- **REQUIRED WORK**
Your answer should be every line from the records that contains "practices".

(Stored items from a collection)
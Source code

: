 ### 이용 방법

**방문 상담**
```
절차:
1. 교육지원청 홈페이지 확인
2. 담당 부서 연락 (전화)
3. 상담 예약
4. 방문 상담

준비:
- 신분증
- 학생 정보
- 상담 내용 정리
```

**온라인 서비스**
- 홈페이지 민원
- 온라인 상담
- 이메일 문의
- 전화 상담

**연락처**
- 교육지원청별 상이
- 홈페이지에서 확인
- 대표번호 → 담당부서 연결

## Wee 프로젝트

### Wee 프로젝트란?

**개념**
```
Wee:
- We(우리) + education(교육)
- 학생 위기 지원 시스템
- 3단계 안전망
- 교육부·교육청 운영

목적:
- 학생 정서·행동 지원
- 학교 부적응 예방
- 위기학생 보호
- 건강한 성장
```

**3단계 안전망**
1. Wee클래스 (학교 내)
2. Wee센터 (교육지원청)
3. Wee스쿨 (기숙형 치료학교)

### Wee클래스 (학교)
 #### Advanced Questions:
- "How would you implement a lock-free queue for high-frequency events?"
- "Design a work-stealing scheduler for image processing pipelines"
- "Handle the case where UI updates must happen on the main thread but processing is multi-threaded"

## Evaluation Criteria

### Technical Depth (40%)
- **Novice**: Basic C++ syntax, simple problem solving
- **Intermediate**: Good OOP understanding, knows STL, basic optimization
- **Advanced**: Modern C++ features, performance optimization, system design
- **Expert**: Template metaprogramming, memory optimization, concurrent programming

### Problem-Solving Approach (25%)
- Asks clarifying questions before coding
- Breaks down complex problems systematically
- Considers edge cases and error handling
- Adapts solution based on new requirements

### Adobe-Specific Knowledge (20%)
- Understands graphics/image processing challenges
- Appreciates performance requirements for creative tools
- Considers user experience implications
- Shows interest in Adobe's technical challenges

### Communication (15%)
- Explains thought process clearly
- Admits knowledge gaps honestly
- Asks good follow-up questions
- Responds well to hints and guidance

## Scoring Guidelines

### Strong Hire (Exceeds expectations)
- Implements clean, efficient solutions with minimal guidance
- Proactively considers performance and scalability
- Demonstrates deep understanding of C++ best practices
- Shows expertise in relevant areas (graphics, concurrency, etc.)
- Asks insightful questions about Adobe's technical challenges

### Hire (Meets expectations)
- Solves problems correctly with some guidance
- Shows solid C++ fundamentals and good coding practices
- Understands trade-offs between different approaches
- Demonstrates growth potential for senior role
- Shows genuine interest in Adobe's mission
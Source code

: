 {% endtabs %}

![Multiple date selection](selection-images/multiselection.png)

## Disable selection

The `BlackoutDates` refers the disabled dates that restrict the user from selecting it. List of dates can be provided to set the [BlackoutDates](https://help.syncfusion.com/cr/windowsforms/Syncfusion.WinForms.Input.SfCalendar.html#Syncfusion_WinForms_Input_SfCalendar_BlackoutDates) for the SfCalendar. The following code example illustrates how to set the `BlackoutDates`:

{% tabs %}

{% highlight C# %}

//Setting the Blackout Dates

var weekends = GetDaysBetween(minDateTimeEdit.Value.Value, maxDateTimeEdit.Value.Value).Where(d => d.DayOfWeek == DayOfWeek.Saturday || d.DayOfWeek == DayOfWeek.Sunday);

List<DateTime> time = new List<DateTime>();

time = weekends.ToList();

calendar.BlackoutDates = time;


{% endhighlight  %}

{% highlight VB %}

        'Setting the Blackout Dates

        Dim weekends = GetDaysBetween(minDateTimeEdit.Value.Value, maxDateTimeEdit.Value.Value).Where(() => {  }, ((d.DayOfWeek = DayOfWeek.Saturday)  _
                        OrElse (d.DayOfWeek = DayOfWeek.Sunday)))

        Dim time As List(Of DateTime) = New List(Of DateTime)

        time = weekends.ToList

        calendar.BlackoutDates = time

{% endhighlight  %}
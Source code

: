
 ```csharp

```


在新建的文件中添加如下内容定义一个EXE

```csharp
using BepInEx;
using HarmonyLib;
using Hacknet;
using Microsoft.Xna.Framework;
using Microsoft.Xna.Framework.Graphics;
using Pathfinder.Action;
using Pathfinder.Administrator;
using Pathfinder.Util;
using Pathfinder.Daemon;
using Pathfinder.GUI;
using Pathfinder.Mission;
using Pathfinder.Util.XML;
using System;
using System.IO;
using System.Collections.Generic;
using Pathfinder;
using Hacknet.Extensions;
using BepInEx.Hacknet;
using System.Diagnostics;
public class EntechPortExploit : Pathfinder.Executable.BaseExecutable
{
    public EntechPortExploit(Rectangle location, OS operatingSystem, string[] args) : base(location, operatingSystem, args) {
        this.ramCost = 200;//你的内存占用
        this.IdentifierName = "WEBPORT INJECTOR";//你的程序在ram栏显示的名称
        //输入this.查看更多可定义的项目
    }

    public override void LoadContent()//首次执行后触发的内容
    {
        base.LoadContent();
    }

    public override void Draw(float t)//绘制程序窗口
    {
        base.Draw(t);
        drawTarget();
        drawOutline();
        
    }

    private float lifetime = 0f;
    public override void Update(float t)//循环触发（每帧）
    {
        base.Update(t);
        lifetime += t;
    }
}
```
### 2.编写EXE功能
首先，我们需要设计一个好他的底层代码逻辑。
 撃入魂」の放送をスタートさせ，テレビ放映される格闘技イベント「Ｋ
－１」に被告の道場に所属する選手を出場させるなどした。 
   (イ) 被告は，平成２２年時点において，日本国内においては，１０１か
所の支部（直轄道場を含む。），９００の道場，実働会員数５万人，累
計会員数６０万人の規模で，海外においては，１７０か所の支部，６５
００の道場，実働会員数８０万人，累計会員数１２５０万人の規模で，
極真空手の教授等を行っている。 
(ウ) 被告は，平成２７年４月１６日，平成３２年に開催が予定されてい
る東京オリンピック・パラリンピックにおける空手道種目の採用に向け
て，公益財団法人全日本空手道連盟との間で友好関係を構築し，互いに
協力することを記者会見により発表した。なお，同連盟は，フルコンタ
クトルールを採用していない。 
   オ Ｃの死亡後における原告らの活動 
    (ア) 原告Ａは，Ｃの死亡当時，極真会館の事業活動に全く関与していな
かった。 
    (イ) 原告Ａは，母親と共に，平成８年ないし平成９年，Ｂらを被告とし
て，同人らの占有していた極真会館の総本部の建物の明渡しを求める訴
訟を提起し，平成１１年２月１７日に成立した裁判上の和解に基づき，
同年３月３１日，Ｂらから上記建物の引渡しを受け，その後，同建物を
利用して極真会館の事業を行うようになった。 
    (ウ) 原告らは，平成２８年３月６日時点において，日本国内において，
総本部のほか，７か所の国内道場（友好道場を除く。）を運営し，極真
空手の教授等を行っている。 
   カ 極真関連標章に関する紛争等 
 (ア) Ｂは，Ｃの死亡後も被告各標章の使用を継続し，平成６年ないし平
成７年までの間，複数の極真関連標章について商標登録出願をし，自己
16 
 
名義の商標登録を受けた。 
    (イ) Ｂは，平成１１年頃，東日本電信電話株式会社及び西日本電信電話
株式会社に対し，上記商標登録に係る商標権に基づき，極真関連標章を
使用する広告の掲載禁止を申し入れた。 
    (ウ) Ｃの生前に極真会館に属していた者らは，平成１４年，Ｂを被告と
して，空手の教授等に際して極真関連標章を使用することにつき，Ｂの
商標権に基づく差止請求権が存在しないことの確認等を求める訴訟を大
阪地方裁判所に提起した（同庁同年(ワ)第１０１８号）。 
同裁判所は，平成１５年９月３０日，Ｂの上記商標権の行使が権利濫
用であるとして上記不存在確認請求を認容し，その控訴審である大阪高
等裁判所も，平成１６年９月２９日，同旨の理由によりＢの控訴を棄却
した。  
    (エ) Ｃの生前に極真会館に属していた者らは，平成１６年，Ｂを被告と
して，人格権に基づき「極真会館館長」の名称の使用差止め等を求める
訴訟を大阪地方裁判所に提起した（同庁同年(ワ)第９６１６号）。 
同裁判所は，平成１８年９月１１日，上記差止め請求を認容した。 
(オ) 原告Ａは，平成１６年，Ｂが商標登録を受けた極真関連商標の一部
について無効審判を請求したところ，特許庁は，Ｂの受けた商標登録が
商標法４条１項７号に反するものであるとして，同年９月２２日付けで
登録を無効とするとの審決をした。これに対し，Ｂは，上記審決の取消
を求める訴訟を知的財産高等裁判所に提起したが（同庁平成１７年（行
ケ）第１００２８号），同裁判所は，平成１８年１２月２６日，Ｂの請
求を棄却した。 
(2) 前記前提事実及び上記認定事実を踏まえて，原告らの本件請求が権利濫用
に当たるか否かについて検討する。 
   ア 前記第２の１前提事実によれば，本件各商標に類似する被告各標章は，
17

- **TASK SOLUTION**
- Demonstrates deep understanding of C++ best practices
- Shows solid C++ fundamentals and good coding practices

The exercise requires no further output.